Exercise directions:
Print exactly the lines below between the line holding "separated by at" and the line holding "speed of the", inclusive, and nothing more.

Material to process:

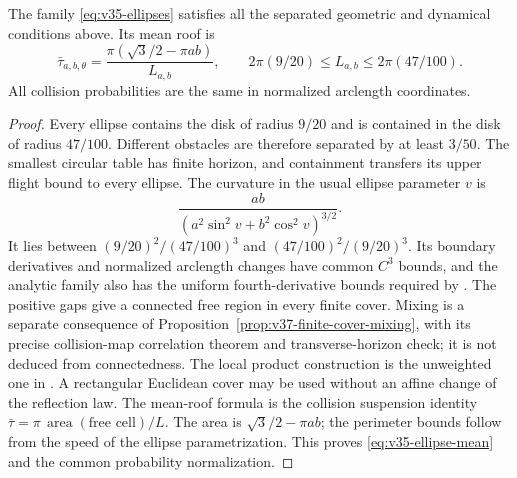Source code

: \begin{lemma}
\label{lem:v35-ellipse-geometry}
The family \eqref{eq:v35-ellipses} satisfies all the separated
geometric and dynamical conditions above. Its mean roof is
\begin{equation}\label{eq:v35-ellipse-mean}
 \bar\tau_{a,b,\theta}
       =\frac{\pi(\sqrt3/2-\pi ab)}{L_{a,b}},\qquad
 2\pi(9/20)\le L_{a,b}\le2\pi(47/100).
\end{equation}
All collision probabilities are the same in normalized arclength
coordinates.
\end{lemma}
\begin{proof}
Every ellipse contains the disk of radius $9/20$ and is contained in
the disk of radius $47/100$. Different obstacles are therefore
separated by at least $3/50$. The smallest circular table has finite
horizon, and containment transfers its upper flight bound to every
ellipse. The curvature in the usual ellipse parameter $v$ is
\[
 \frac{ab}{(a^2\sin^2v+b^2\cos^2v)^{3/2}}.
\]
It lies between $(9/20)^2/(47/100)^3$ and
$(47/100)^2/(9/20)^3$. Its boundary derivatives and normalized
arclength changes have common $C^3$ bounds, and the analytic family
also has the uniform fourth-derivative bounds required by \cite{SYZ}.
The positive gaps give a connected free region in every finite cover.
Mixing is a separate consequence of
Proposition~\ref{prop:v37-finite-cover-mixing}, with its precise
collision-map correlation theorem and transverse-horizon check; it is
not deduced from connectedness. The local product construction is the
unweighted one in \cite[Section 8]{Young}. A rectangular Euclidean
cover may be used without an affine change of the reflection law.
The mean-roof
formula is the collision suspension identity
$\bar\tau=\pi\,\operatorname{area}(\text{free cell})/L$.
The area is $\sqrt3/2-\pi ab$; the perimeter bounds follow from the
speed of the ellipse parametrization. This proves
\eqref{eq:v35-ellipse-mean} and the common probability normalization.


\end{proof}
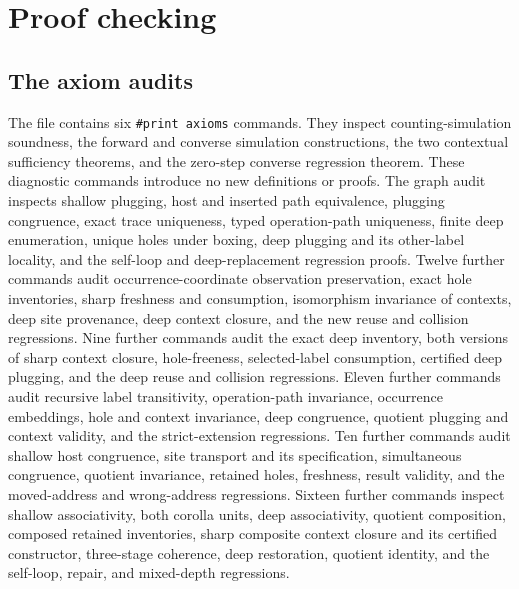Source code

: \section{Proof checking}
\subsection{The axiom audits}
The file  contains six
\texttt{\#print axioms} commands. They inspect counting-simulation soundness,
the forward and converse simulation constructions, the two contextual sufficiency
theorems, and the zero-step converse regression theorem. These diagnostic commands
introduce no new definitions or proofs.
The graph audit inspects shallow plugging, host and inserted path equivalence,
plugging congruence, exact trace uniqueness, typed operation-path uniqueness,
finite deep enumeration, unique holes under boxing, deep plugging and its other-label
locality, and the self-loop and deep-replacement regression proofs. Twelve further commands
audit occurrence-coordinate observation preservation, exact hole inventories,
sharp freshness and consumption, isomorphism invariance of contexts, deep site
provenance, deep context closure, and the new reuse and collision regressions.
Nine further commands audit the exact deep inventory, both versions of sharp
context closure, hole-freeness, selected-label consumption, certified deep
plugging, and the deep reuse and collision regressions.
Eleven further commands audit recursive label transitivity, operation-path
invariance, occurrence embeddings, hole and context invariance, deep congruence,
quotient plugging and context validity, and the strict-extension regressions.
Ten further commands audit shallow host congruence, site transport and its
specification, simultaneous congruence, quotient invariance, retained holes,
freshness, result validity, and the moved-address and wrong-address regressions.
Sixteen further commands inspect shallow associativity, both corolla units,
deep associativity, quotient composition, composed retained inventories, sharp
composite context closure and its certified constructor, three-stage coherence,
deep restoration, quotient identity, and the self-loop, repair, and mixed-depth
regressions.

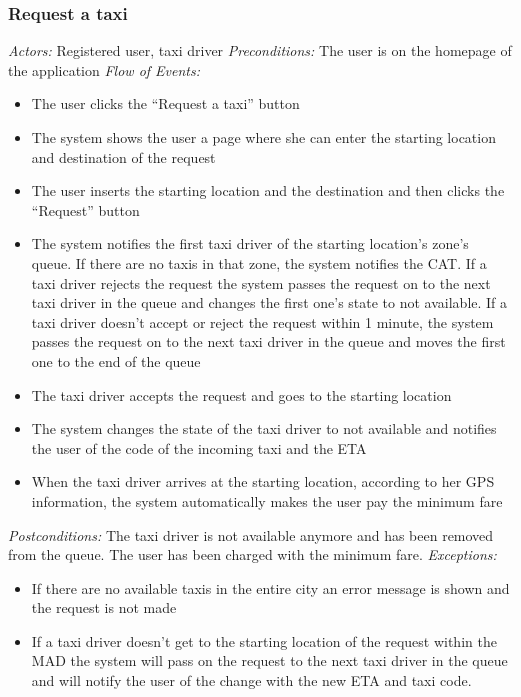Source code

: \documentclass{article}
\begin{document}
\subsubsection{Request a taxi}
\textit{Actors:} Registered user, taxi driver
\textit{Preconditions:} The user is on the homepage of the application
\textit{Flow of Events:}
	\begin{itemize}
		\item  The user clicks the ``Request a taxi'' button
		\item  The system shows the user a page where she can enter the starting location and destination of the request
		\item  The user inserts the starting location and the destination and then clicks the ``Request'' button
		\item  The system notifies the first taxi driver of the starting location's zone's queue. If there are no taxis in that zone, the system notifies the CAT\@. If a taxi driver rejects the request the system passes the request on to the next taxi driver in the queue and changes the first one's state to not available. If a taxi driver doesn't accept or reject the request within 1 minute, the system passes the request on to the next taxi driver in the queue and moves the first one to the end of the queue
		\item  The taxi driver accepts the request and goes to the starting location
		\item  The system changes the state of the taxi driver to not available and notifies the user of the code of the incoming taxi and the ETA %
		\item  When the taxi driver arrives at the starting location, according to her GPS information, the system automatically makes the user pay the minimum fare 
	\end{itemize}
\textit{Postconditions:} The taxi driver is not available anymore and has been removed from the queue. The user has been charged with the minimum fare. %
\textit{Exceptions:}
	\begin{itemize}
		\item If there are no available taxis in the entire city an error message is shown and the request is not made
		\item If a taxi driver doesn't get to the starting location of the request within the MAD the system will pass on the request to the next taxi driver in the queue and will notify the user of the change with the new ETA and taxi code.
	\end{itemize}
	
\end{document}
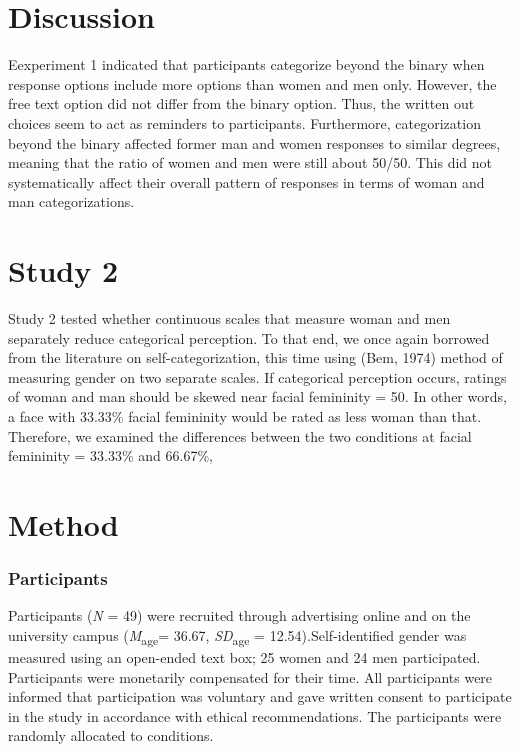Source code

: \documentclass[
  man]{apa7}
\begin{document}
\hypertarget{discussion}{%
\section{Discussion}\label{discussion}}

Eexperiment 1 indicated that participants categorize beyond the binary when response options include more options than women and men only. However, the free text option did not differ from the binary option. Thus, the written out choices seem to act as reminders to participants. Furthermore, categorization beyond the binary affected former man and women responses to similar degrees, meaning that the ratio of women and men were still about 50/50. This did not systematically affect their overall pattern of responses in terms of woman and man categorizations.

\hypertarget{study-2}{%
\section{Study 2}\label{study-2}}

Study 2 tested whether continuous scales that measure woman and men separately reduce categorical perception. To that end, we once again borrowed from the literature on self-categorization, this time using (Bem, 1974) method of measuring gender on two separate scales.
If categorical perception occurs, ratings of woman and man should be skewed near facial femininity = 50. In other words, a face with 33.33\% facial femininity would be rated as less woman than that. Therefore, we examined the differences between the two conditions at facial femininity = 33.33\% and 66.67\%,

\hypertarget{method-1}{%
\section{Method}\label{method-1}}

\hypertarget{participants-1}{%
\subsubsection{Participants}\label{participants-1}}

Participants (\emph{N} = 49) were recruited through advertising online and on the university campus (\emph{M}\textsubscript{age}= 36.67, \emph{SD}\textsubscript{age} = 12.54).Self-identified gender was measured using an open-ended text box; 25 women and 24 men participated. Participants were monetarily compensated for their time. All participants were informed that participation was voluntary and gave written consent to participate in the study in accordance with ethical recommendations. The participants were randomly allocated to conditions.
\end{document}
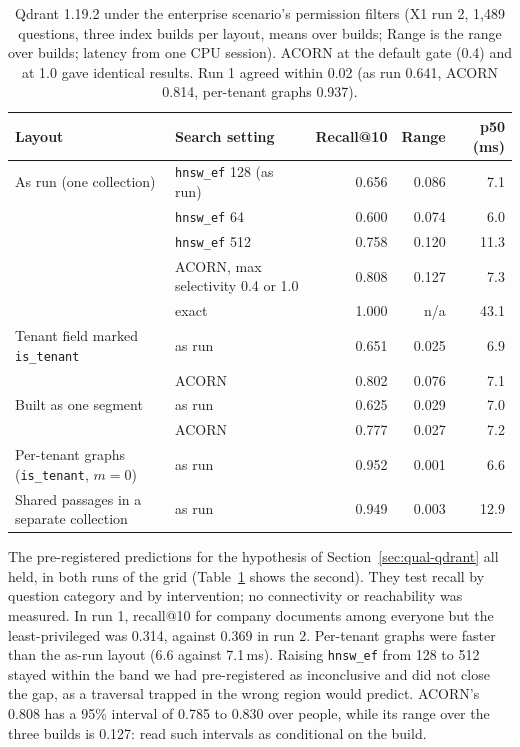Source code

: \begin{table}[tbp]
\centering
\footnotesize
\begin{tabular}{@{}llrrr@{}}
\toprule
Layout & Search setting & Recall@10 & Range & p50 (ms) \\
\midrule
As run (one collection) & \texttt{hnsw\_ef} 128 (as run) & 0.656 & 0.086 & 7.1 \\
 & \texttt{hnsw\_ef} 64 & 0.600 & 0.074 & 6.0 \\
 & \texttt{hnsw\_ef} 512 & 0.758 & 0.120 & 11.3 \\
 & ACORN, max selectivity 0.4 or 1.0 & 0.808 & 0.127 & 7.3 \\
 & exact & 1.000 & n/a & 43.1 \\
Tenant field marked \texttt{is\_tenant} & as run & 0.651 & 0.025 & 6.9 \\
 & ACORN & 0.802 & 0.076 & 7.1 \\
Built as one segment & as run & 0.625 & 0.029 & 7.0 \\
 & ACORN & 0.777 & 0.027 & 7.2 \\
Per-tenant graphs (\texttt{is\_tenant}, $m = 0$) & as run & 0.952 & 0.001 & 6.6 \\
Shared passages in a separate collection & as run & 0.949 & 0.003 & 12.9 \\
\bottomrule
\end{tabular}
\caption{Qdrant 1.19.2 under the enterprise scenario's permission filters (X1 run 2, 1,489
questions, three index builds per layout, means over builds; Range is the range over builds; latency from
one CPU session). ACORN at the default gate (0.4) and at 1.0 gave identical results. Run 1 agreed within 0.02
(as run 0.641, ACORN 0.814, per-tenant graphs 0.937).}
\label{tab:qual-qdrant}
\end{table}

The pre-registered predictions for the hypothesis of Section~\ref{sec:qual-qdrant} all held, in both runs of the grid
(Table~\ref{tab:qual-qdrant} shows the second). They test recall by question category and by intervention; no connectivity or reachability was measured. In run 1, recall@10 for company documents among everyone but the least-privileged was 0.314, against 0.369 in run 2. Per-tenant graphs were faster than the as-run layout (6.6 against 7.1\,ms). Raising \texttt{hnsw\_ef} from 128 to 512 stayed
within the band we had pre-registered as inconclusive and did not close the gap, as
a traversal trapped in the wrong region would predict. ACORN's 0.808 has a 95\% interval of 0.785 to 0.830 over people, while its range over the three builds is 0.127: read such intervals as conditional on the build.

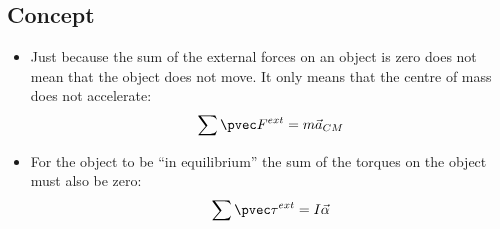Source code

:\documentclass[aspectratio=169,
hyperref={colorlinks,urlcolor=blue}
]{beamer}
\begin{document}
\subsection{Concept}
\label{subsec:concept}
{
\begin{itemize}
\item Just because the sum of the external forces on an object is zero does not mean that the object does not move. It only means that the centre of mass does not accelerate:
\begin{align*}
\sum \pvec F^{ext}=m\vec a_{CM}
\end{align*}
\item For the object to be ``in equilibrium'' the sum of the torques on the object must also be zero:
\begin{align*}
\sum \pvec \tau^{ext}=I\vec \alpha
\end{align*}
\end{itemize}

}
{
\begin{center}
\end{center}
}




\end{document}

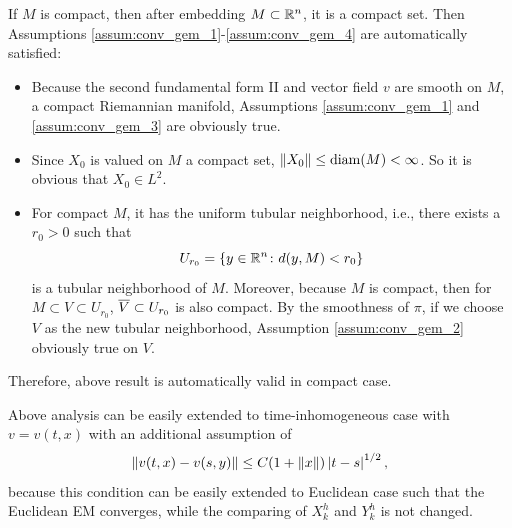\begin{rmk}
    If $M$ is compact, then after embedding $M \subset \R^n$, it is a compact set. Then Assumptions \ref{assum:conv_gem_1}-\ref{assum:conv_gem_4} are automatically satisfied:
    \begin{itemize}
        \item Because the second fundamental form $\mathrm{II}$ and vector field $v$ are smooth on $M$, a compact Riemannian manifold, Assumptions \ref{assum:conv_gem_1} and \ref{assum:conv_gem_3} are obviously true.
        \item Since $X_0$ is valued on $M$ a compact set, $\norm{X_0} \leq \op{diam}(M) < \infty$. So it is obvious that $X_0 \in L^2$.
        \item For compact $M$, it has the uniform tubular neighborhood, i.e., there exists a $r_0 > 0$ such that
        \begin{equation*}
            U_{r_0} = \bb{y \in \R^n \colon d(y,M) < r_0}
        \end{equation*}
        is a tubular neighborhood of $M$. Moreover, because $M$ is compact, then for $M \subset V \subset U_{r_0}$, $\clo{V} \subset U_{r_0}$ is also compact. By the smoothness of $\pi$, if we choose $V$ as the new tubular neighborhood, Assumption \ref{assum:conv_gem_2} obviously true on $V$.
    \end{itemize}
    Therefore, above result is automatically valid in compact case.
\end{rmk}

\begin{rmk}
    Above analysis can be easily extended to time-inhomogeneous case with $v = v(t,x)$ with an additional assumption of
    \begin{equation*}
        \norm{v(t,x) - v(s,y)} \leq C(1 + \norm{x})\abs{t-s}^{1/2},
    \end{equation*}
    because this condition can be easily extended to Euclidean case such that the Euclidean EM converges, while the comparing of $X^h_k$ and $Y^h_k$ is not changed.
\end{rmk}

Answer to this exercise:
separated by at least $3/50$. The smallest circular table has finite
horizon, and containment transfers its upper flight bound to every
ellipse. The curvature in the usual ellipse parameter $v$ is
\[
 \frac{ab}{(a^2\sin^2v+b^2\cos^2v)^{3/2}}.
\]
It lies between $(9/20)^2/(47/100)^3$ and
$(47/100)^2/(9/20)^3$. Its boundary derivatives and normalized
arclength changes have common $C^3$ bounds, and the analytic family
also has the uniform fourth-derivative bounds required by \cite{SYZ}.
The positive gaps give a connected free region in every finite cover.
Mixing is a separate consequence of
Proposition~\ref{prop:v37-finite-cover-mixing}, with its precise
collision-map correlation theorem and transverse-horizon check; it is
not deduced from connectedness. The local product construction is the
unweighted one in \cite[Section 8]{Young}. A rectangular Euclidean
cover may be used without an affine change of the reflection law.
The mean-roof
formula is the collision suspension identity
$\bar\tau=\pi\,\operatorname{area}(\text{free cell})/L$.
The area is $\sqrt3/2-\pi ab$; the perimeter bounds follow from the
speed of the ellipse parametrization. This proves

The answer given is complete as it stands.